Il centro romano di Falerio sorge nella valle del Tenna, alla sinistra del fiume in un comprensorio territoriale intensamente frequentato già in età preromana; oltre all'importante necropoli picena di Belmonte (VIII-V sec. a.C.), sull'opposta riva del fiume, si segnalano stele con iscrizioni sud-picene (VI-V sec. a.C.) che rappresentano le attestazioni più settentrionali del gruppo.
I dati archeologici testimoniano comunque una stabile frequentazione dell'abitato solo a partire dal II sec. a.C.: il rinvenimento di terrecotte architettoniche e di ex-voto fittili nell'area a sud del teatro assicura dell'esistenza in quest'epoca di un luogo di culto, da collegare alla presenza nell'area di coloni viritani dedotti forse già tempi della Lex Flaminia del 232 a.C.
Le fonti letterarie non forniscono informazioni sulla storia della città, presso la quale durante la guerra sociale le truppe romane guidate da Cn. Pompeo Strabone vennero sconfitte ad opera degli insorti italici nel 90 a.C. Citata da Plinio (N.h. III, 111) tra i centri della Regio V augustea, i suoi abitanti erano iscritti nella tribù Velina.
Le iscrizioni ne attestano lo status di colonia retta da un collegio di duoviri. Un lungo testo epigrafico attesta una disputa tra gli abitanti di Falerio e i coloni di Firmum, relativa al possesso di terreni al confine tra i due centri rimasti in assegnati (subseciva); l'imperatore Domiziano risolverà la questione in favore dei Falerienses.

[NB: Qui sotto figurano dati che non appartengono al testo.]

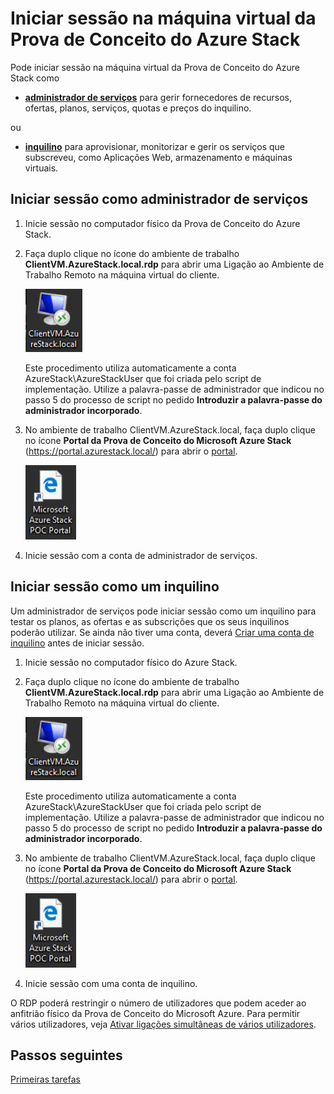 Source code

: <properties
    pageTitle="Ligar à Prova de Conceito do Microsoft Azure Stack | Microsoft Azure"
    description="Saiba como ligar ao portal da Prova de Conceito do Azure Stack como administrador de serviços ou inquilino."
    services="azure-stack"
    documentationCenter=""
    authors="ErikjeMS"
    manager="byronr"
    editor=""/>

<tags
    ms.service="azure-stack"
    ms.workload="na"
    ms.tgt_pltfrm="na"
    ms.devlang="na"
    ms.topic="get-started-article"
    ms.date="08/01/2016"
    ms.author="erikje"/>


# Iniciar sessão na máquina virtual da Prova de Conceito do Azure Stack

Pode iniciar sessão na máquina virtual da Prova de Conceito do Azure Stack como

- [**administrador de serviços**](#log-in-as-a-service-administrator) para gerir fornecedores de recursos, ofertas, planos, serviços, quotas e preços do inquilino.

ou

- [**inquilino**](#log-in-as-a-tenant) para aprovisionar, monitorizar e gerir os serviços que subscreveu, como Aplicações Web, armazenamento e máquinas virtuais.

## Iniciar sessão como administrador de serviços

1.  Inicie sessão no computador físico da Prova de Conceito do Azure Stack.

2.  Faça duplo clique no ícone do ambiente de trabalho **ClientVM.AzureStack.local.rdp** para abrir uma Ligação ao Ambiente de Trabalho Remoto na máquina virtual do cliente.
 
    ![](media/azure-stack-connect-azure-stack/clientvmazurestacklocalicon.png)
    
    Este procedimento utiliza automaticamente a conta AzureStack\\AzureStackUser que foi criada pelo script de implementação. Utilize a palavra-passe de administrador que indicou no passo 5 do processo de script no pedido **Introduzir a palavra-passe do administrador incorporado**.

3.  No ambiente de trabalho ClientVM.AzureStack.local, faça duplo clique no ícone **Portal da Prova de Conceito do Microsoft Azure Stack** (https://portal.azurestack.local/) para abrir o [portal](azure-stack-key-features.md#portal).

    ![](media/azure-stack-connect-azure-stack/microsoftazurestackpocprtalicon.png)

4.  Inicie sessão com a conta de administrador de serviços.

## Iniciar sessão como um inquilino

Um administrador de serviços pode iniciar sessão como um inquilino para testar os planos, as ofertas e as subscrições que os seus inquilinos poderão utilizar.
Se ainda não tiver uma conta, deverá [Criar uma conta de inquilino](azure-stack-add-new-user-aad.md) antes de iniciar sessão.

1.  Inicie sessão no computador físico do Azure Stack.

2.  Faça duplo clique no ícone do ambiente de trabalho **ClientVM.AzureStack.local.rdp** para abrir uma Ligação ao Ambiente de Trabalho Remoto na máquina virtual do cliente. 

    ![](media/azure-stack-connect-azure-stack/clientvmazurestacklocalicon.png)

    Este procedimento utiliza automaticamente a conta AzureStack\\AzureStackUser que foi criada pelo script de implementação. Utilize a palavra-passe de administrador que indicou no passo 5 do processo de script no pedido **Introduzir a palavra-passe do administrador incorporado**.

3.  No ambiente de trabalho ClientVM.AzureStack.local, faça duplo clique no ícone **Portal da Prova de Conceito do Microsoft Azure Stack** (https://portal.azurestack.local/) para abrir o [portal](azure-stack-key-features.md#portal).

    ![](media/azure-stack-connect-azure-stack/microsoftazurestackpocprtalicon.png)

4.  Inicie sessão com uma conta de inquilino.

O RDP poderá restringir o número de utilizadores que podem aceder ao anfitrião físico da Prova de Conceito do Microsoft Azure. Para permitir vários utilizadores, veja [Ativar ligações simultâneas de vários utilizadores](azure-stack-enable-multiple-concurrent-users.md).

## Passos seguintes

[Primeiras tarefas](azure-stack-first-scenarios.md)



<!--HONumber=Sep16_HO3-->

La città fu un centro fiorente fino al IV sec. d.C. Con la crisi dell'impero iniziò anche la decadenza per Falerio e la città antica fu gradualmente abbandonata in favore dei colli circostanti che garantivano maggiore sicurezza. Il territorio fu conquistato infine dai Longobardi (un'importante iscrizione dell'epoca è conservata presso il Museo Civico Archeologico).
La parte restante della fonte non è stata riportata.